On April 13, more than 500 CEOs and other power brokers gathered in Washington, D.C. to join Semafor World Economy. Across the five-day event, hundreds of speakers took the stage, including Goldman Sachs President John Waldron, Singapore’s Deputy Prime Minister Gan Kim Yong, and nine sitting U.S. cabinet officials.
In the weeks since the event wrapped, Semafor has been experimenting with how AI models can help produce new insights — and editorial content — about Semafor World Economy. The result is a new AI-assisted editorial product called Semafor Intelligence. Drafted by journalists, the report is based on an analysis by a custom-built AI tool. The first edition boils down countless hours of transcripts from the flagship event into nine key themes about the global economy and where it’s headed.
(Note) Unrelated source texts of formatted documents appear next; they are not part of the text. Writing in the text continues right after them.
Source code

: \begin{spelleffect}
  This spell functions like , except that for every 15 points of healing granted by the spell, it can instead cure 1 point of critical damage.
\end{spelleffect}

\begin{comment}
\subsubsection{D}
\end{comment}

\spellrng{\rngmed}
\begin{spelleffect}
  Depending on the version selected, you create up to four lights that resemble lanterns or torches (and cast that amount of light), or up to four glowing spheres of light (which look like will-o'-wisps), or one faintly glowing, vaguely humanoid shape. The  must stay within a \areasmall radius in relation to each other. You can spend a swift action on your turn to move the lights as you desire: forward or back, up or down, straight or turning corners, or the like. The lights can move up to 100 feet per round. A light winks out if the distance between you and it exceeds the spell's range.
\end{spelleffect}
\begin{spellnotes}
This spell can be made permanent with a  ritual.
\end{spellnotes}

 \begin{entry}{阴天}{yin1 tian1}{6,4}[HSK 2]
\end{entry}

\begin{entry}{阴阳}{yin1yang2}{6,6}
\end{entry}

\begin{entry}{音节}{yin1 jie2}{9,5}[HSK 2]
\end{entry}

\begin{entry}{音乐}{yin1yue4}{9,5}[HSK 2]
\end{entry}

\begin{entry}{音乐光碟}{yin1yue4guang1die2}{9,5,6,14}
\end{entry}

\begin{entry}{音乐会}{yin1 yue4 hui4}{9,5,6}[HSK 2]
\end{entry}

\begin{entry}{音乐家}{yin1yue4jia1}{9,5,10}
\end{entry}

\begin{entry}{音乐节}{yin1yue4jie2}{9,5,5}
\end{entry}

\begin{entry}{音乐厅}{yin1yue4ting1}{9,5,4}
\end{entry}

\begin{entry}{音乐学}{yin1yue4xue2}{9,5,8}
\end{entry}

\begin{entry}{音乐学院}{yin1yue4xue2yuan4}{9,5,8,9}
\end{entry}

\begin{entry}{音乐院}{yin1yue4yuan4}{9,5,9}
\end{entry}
Each banner topic — including supply chains, the Iran war, and the AI race — leads to a bottom-line analysis and relevant quotes from onstage speakers.
“This is AI doing something that’s really hard for people to do,” Ben Smith, co-founder and editor-in-chief of Semafor, told me. “Even if we weren’t moderating interviews, editing stories, talking to sources, and doing all the things journalists do [during an event], it would be impossible to really consume all the information — all that speech — and walk away with a really clear sense of everything that was said and what the prevailing opinions were.”
Smith is quick to clarify that Semafor Intelligence is not an AI-written product. While the tool initially output more than nine central themes, journalists reviewed, consolidated, and curated the final list. Humans also wrote and edited the copy. Each quote in the report links to timestamped YouTube videos of the event, ensuring accuracy.
“AI tools are incredibly powerful, but we’re also intensely aware of our responsibility to our audience that we’re giving them really high-quality material that is not hallucinated,” said Smith.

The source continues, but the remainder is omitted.